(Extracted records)
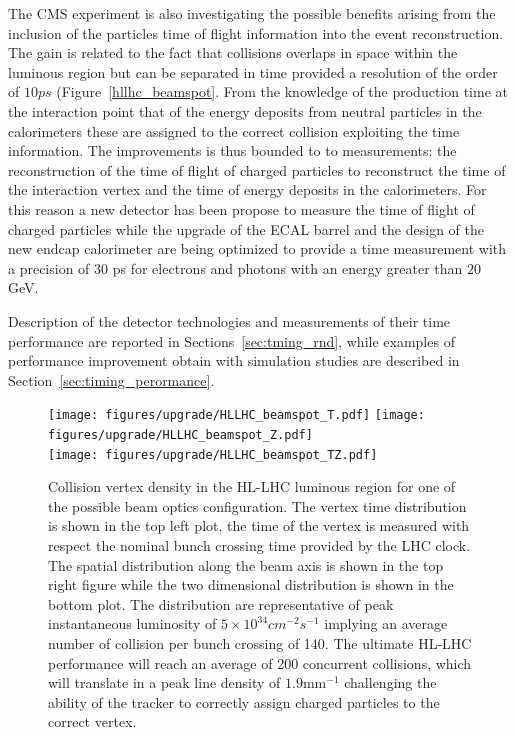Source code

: The CMS experiment is also investigating the possible benefits arising from the inclusion of the particles
time of flight information into the event reconstruction. The gain is related to the fact that
collisions overlaps in space within the luminous region but can be separated in time provided a resolution of the
order of $10 ps$ (Figure~\ref{hllhc_beamspot}.
From the knowledge of the production time at the interaction point that of the energy deposits from neutral
particles in the calorimeters these are assigned to the correct collision exploiting the time information.
The improvements is thus bounded to
to measurements: the reconstruction of the time of flight of charged particles to reconstruct the time
of the interaction vertex and the time of energy deposits in the calorimeters. For this reason a new detector
has been propose to measure the time of flight of charged particles while the upgrade of the ECAL barrel and
the design of the new endcap calorimeter are being optimized to provide a time measurement with a precision
of $30$ ps for electrons and photons with an energy greater than $20$ GeV.

Description of the detector technologies and measurements of their time performance are reported in Sections~\ref{sec:tming_rnd},
while examples of performance improvement obtain with simulation studies are described in Section~\ref{sec:timing_perormance}.

\begin{figure}[h!]
  \centering
  \texttt{[image: figures/upgrade/HLLHC\_beamspot\_T.pdf]}
  \texttt{[image: figures/upgrade/HLLHC\_beamspot\_Z.pdf]} \\
  \texttt{[image: figures/upgrade/HLLHC\_beamspot\_TZ.pdf]}
  \caption{Collision vertex density in the HL-LHC luminous region for one of the possible beam optics configuration.
    The vertex time distribution is shown in the top left plot, the time of the vertex is measured with respect
    the nominal bunch crossing time provided by the LHC clock. The spatial distribution along the beam axis is shown in
    the top right figure while the two dimensional distribution is shown in the bottom plot.
    The distribution are representative of peak instantaneous luminosity of $5\times10^{34} cm^{-2}s^{-1}$ implying
    an average number of collision per bunch crossing of 140. The ultimate HL-LHC performance will reach an average of 200
    concurrent collisions, which will translate in a peak line density of $1.9$mm$^{-1}$ challenging the ability
    of the tracker to correctly assign charged particles to the correct vertex.}
  \label{fig:hllhc_beamspot}
\end{figure}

What is required:
All that belongs in your answer is the stretch of entries above from the line with "collisions overlaps in" through the line with "The vertex time", printed exactly.

Written solution:
collisions overlaps in space within the luminous region but can be separated in time provided a resolution of the
order of $10 ps$ (Figure~\ref{hllhc_beamspot}.
From the knowledge of the production time at the interaction point that of the energy deposits from neutral
particles in the calorimeters these are assigned to the correct collision exploiting the time information.
The improvements is thus bounded to
to measurements: the reconstruction of the time of flight of charged particles to reconstruct the time
of the interaction vertex and the time of energy deposits in the calorimeters. For this reason a new detector
has been propose to measure the time of flight of charged particles while the upgrade of the ECAL barrel and
the design of the new endcap calorimeter are being optimized to provide a time measurement with a precision
of $30$ ps for electrons and photons with an energy greater than $20$ GeV.

Description of the detector technologies and measurements of their time performance are reported in Sections~\ref{sec:tming_rnd},
while examples of performance improvement obtain with simulation studies are described in Section~\ref{sec:timing_perormance}.

\begin{figure}[h!]
  \centering
  \texttt{[image: figures/upgrade/HLLHC\_beamspot\_T.pdf]}
  \texttt{[image: figures/upgrade/HLLHC\_beamspot\_Z.pdf]} \\
  \texttt{[image: figures/upgrade/HLLHC\_beamspot\_TZ.pdf]}
  \caption{Collision vertex density in the HL-LHC luminous region for one of the possible beam optics configuration.
    The vertex time distribution is shown in the top left plot, the time of the vertex is measured with respect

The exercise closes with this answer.